The Four (Maybe Six) Pairs of Jeans You Need
You only need four pairs of jeans in your wardrobe. Well, maybe six, but the last two are nice to haves, not must haves.
First of all, the only cut you really need is the slim straight. Not the boot-cut, not the carrot-top, not the super-stretchy skinny (i.e. male jeggings or MaJeggings) and never, ever the “relaxed” fit.
Depending on the designer, these all have different names. At Uniqlo, they’re referred to as slim straight, which is easy enough to remember. Then things get slightly more complicated. J.Crew has two basic varieties of slim straights: the vintage slim and the 484 slim. I prefer the latter as it’s a more flattering cut. High-end designers like Seven for All
Mankind and Nudie Jeans have the whimsical-sounding Slimmy and Slim-Jim, respectively. My denim label of choice, Levi’s, calls ’em the 511 skinny jean, which is a little confusing considering they have a 514 slim straight (frankly, I find these to be too baggy and the openings are kinda flared) and a 510 super skinny (the aforementioned super-stretchy skinny).
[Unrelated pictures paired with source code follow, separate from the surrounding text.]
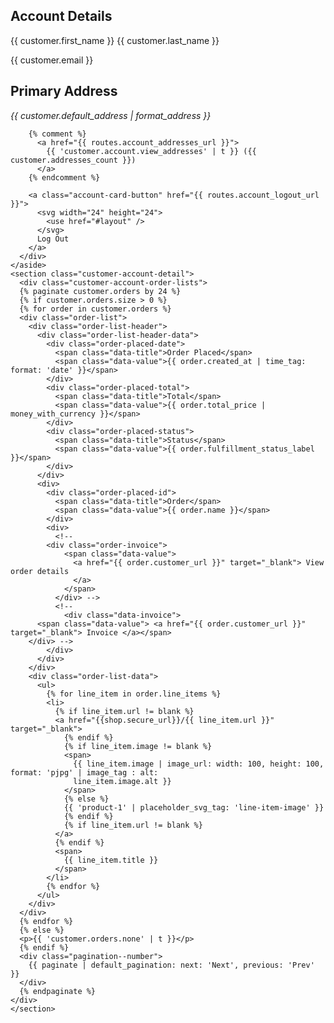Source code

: <div class="page-account">
    <aside class="">
      <div class="account-card">
        <h2 class="account-card-title">Account Details</h2>
        <div class="account-card-detail">
          <p class="account-name">{{ customer.first_name }}&nbsp;{{ customer.last_name }}</p>
          <p class="account-email">{{ customer.email }}</p>
        </div>
        <h2 class="account-card-title">Primary Address</h2>
        <div class="account-card-detail">
          <address class="account-address">{{ customer.default_address | format_address }}</address>
        </div>
  
        {% comment %}
          <a href="{{ routes.account_addresses_url }}">
            {{ 'customer.account.view_addresses' | t }} ({{ customer.addresses_count }})
          </a>
        {% endcomment %}
  
        <a class="account-card-button" href="{{ routes.account_logout_url }}">
          <svg width="24" height="24">
            <use href="#layout" />
          </svg>
          Log Out
        </a>
      </div>
    </aside>
    <section class="customer-account-detail">
      <div class="customer-account-order-lists">
      {% paginate customer.orders by 24 %}
      {% if customer.orders.size > 0 %}
      {% for order in customer.orders %}
      <div class="order-list">
        <div class="order-list-header">
          <div class="order-list-header-data">
            <div class="order-placed-date">
              <span class="data-title">Order Placed</span>
              <span class="data-value">{{ order.created_at | time_tag: format: 'date' }}</span>
            </div>
            <div class="order-placed-total">
              <span class="data-title">Total</span>
              <span class="data-value">{{ order.total_price | money_with_currency }}</span>
            </div>
            <div class="order-placed-status">
              <span class="data-title">Status</span>
              <span class="data-value">{{ order.fulfillment_status_label }}</span>
            </div>
          </div>
          <div>
            <div class="order-placed-id">
              <span class="data-title">Order</span>
              <span class="data-value">{{ order.name }}</span>
            </div>
            <div>
              <!--
            <div class="order-invoice">
                <span class="data-value">
                  <a href="{{ order.customer_url }}" target="_blank"> View order details
                  </a>
                </span>
              </div> -->
              <!--
                <div class="data-invoice">
          <span class="data-value"> <a href="{{ order.customer_url }}" target="_blank"> Invoice </a></span>
        </div> -->
            </div>
          </div>
        </div>
        <div class="order-list-data">
          <ul>
            {% for line_item in order.line_items %}
            <li>
              {% if line_item.url != blank %}
              <a href="{{shop.secure_url}}/{{ line_item.url }}" target="_blank">
                {% endif %}
                {% if line_item.image != blank %}
                <span>
                  {{ line_item.image | image_url: width: 100, height: 100, format: 'pjpg' | image_tag : alt:
                  line_item.image.alt }}
                </span>
                {% else %}
                {{ 'product-1' | placeholder_svg_tag: 'line-item-image' }}
                {% endif %}
                {% if line_item.url != blank %}
              </a>
              {% endif %}
              <span>
                {{ line_item.title }}
              </span>
            </li>
            {% endfor %}
          </ul>
        </div>
      </div>
      {% endfor %}
      {% else %}
      <p>{{ 'customer.orders.none' | t }}</p>
      {% endif %}
      <div class="pagination--number">
        {{ paginate | default_pagination: next: 'Next', previous: 'Prev' }}
      </div>
      {% endpaginate %}
    </div>
    </section>
  </div>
The thing to remember about Levi’s is that, unlike other designers, they don’t use vanity sizing. Which means that if you’re a 30″ waist in other jeans, you’ll probably need a 32″ for Levi’s. And if your inseam is 32″, you should get a 30″ inseam. If you prefer to roll up your jeans, then stick with the longer inseam.
The Four Washes You Need
Now that we’ve got the cut out of the way, let’s talk about the washes. The following are the only four washes you’ll need in your wardrobe.
- The medium blue faded wash: This is the perfect “day time” jean (but can be worn to more casual evening events). This is the quintessential jean in my opinion because it goes with just about everything in your closet. From that plaid shirt, to the grey sweater, to the black polo to the graphic tee.
- The darker wash: This is a dressier jean that works perfectly for “date night.” Also, if you’re allowed to have casual Friday at your office, this is the pair that I’d wear. The gray wash: The “neutral” jean that’s a great alternative to a traditional blue wash. The black wash: Go on…be a rockstar. You know you want to.
- While not essentials, I recommend two additional jeans if you’ve got the funds and, in the latter case, the chutzpah: The raw selvedge jean — for the denim connoisseur. This is raw denim from Japan and, usually, quite expensive.
- White jeans: Ok, these can be rather tricky, but when pulled off well, they’re the perfect spring/summer jean. I love wearing my pair with a grayish-blue chambray shirt or a black polo.
That’s it for me this week. Have a terrific weekend.
BTW, that noise you’re hearing? It’s my friends in the neighborhood simultaneously laughing at me recommending only four to six pairs of jeans.